◆ **Listed entries**:
- - -

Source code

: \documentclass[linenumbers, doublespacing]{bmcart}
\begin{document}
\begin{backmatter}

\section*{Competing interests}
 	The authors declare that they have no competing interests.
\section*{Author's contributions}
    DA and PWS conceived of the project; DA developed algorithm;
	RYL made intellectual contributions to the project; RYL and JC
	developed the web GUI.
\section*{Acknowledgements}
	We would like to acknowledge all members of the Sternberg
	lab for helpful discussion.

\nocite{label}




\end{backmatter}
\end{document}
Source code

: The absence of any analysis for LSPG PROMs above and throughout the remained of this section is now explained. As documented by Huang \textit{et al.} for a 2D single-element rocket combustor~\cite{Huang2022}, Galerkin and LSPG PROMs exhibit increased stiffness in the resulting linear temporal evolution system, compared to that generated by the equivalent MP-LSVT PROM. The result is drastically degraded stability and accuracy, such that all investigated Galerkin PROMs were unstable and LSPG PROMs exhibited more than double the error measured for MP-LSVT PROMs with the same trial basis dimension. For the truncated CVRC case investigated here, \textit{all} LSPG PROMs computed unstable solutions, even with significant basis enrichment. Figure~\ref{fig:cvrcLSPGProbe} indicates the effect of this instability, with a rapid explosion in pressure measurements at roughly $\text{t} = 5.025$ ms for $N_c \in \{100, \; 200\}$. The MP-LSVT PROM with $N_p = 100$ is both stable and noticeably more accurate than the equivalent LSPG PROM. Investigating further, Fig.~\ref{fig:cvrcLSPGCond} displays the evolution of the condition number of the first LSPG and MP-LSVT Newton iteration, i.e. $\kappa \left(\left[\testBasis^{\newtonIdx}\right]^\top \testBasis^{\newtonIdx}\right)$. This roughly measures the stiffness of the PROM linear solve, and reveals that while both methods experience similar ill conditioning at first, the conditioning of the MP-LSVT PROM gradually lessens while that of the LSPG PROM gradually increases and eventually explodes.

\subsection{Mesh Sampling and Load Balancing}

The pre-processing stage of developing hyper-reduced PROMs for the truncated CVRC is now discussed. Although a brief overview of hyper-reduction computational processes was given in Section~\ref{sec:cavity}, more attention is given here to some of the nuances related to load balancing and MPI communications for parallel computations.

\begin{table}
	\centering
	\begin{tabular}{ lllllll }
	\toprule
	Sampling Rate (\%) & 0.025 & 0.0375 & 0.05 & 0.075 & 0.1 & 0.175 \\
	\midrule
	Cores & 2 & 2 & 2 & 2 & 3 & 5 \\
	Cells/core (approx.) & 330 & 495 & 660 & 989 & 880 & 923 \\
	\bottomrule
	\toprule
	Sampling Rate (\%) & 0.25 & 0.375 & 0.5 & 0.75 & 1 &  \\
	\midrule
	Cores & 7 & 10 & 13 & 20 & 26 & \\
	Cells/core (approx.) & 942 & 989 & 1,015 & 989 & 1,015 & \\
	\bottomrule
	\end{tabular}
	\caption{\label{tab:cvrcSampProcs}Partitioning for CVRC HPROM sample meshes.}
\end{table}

- - -

◆ **Task statement**:
Copy every line of the listing that includes the string "project".

◆ **Response**:
    DA and PWS conceived of the project; DA developed algorithm;
	RYL made intellectual contributions to the project; RYL and JC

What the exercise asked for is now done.